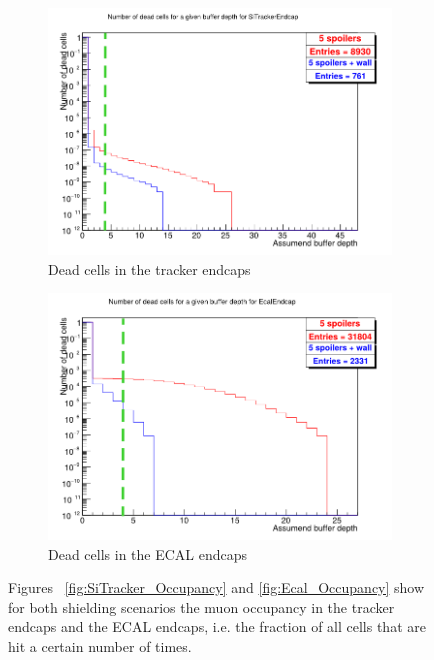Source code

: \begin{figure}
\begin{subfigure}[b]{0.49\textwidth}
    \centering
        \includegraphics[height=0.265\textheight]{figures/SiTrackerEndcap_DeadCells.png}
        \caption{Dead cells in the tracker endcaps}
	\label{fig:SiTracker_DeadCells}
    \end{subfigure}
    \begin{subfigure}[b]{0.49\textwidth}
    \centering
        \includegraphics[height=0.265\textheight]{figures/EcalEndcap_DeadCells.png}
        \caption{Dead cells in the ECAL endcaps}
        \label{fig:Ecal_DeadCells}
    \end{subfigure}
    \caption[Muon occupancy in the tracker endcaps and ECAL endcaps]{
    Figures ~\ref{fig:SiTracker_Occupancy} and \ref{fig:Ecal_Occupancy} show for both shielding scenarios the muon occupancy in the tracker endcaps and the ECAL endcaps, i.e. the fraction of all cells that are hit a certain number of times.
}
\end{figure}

◇ ◇ ◇ ◇ ◇ ◇ ◇

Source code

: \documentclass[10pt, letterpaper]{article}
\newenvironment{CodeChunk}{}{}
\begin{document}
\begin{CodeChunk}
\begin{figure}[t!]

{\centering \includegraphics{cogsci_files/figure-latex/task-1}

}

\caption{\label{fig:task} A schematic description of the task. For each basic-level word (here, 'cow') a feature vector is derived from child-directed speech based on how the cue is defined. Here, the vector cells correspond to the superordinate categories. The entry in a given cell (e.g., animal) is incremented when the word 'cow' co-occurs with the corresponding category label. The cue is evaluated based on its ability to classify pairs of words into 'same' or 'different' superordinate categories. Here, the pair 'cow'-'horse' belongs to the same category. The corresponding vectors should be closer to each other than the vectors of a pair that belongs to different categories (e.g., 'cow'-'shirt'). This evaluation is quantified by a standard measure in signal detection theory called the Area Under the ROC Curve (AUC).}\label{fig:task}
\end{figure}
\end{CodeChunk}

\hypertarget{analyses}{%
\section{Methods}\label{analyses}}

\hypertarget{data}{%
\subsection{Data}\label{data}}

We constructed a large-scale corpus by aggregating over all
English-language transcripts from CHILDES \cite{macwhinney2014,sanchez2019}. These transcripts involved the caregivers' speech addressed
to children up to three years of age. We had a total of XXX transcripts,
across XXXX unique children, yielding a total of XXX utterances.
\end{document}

◇ ◇ ◇ ◇ ◇ ◇ ◇

Aim of the exercise - Determine how many lines of the records hold the word "CodeChunk", giving only that number.

Solved problem - 3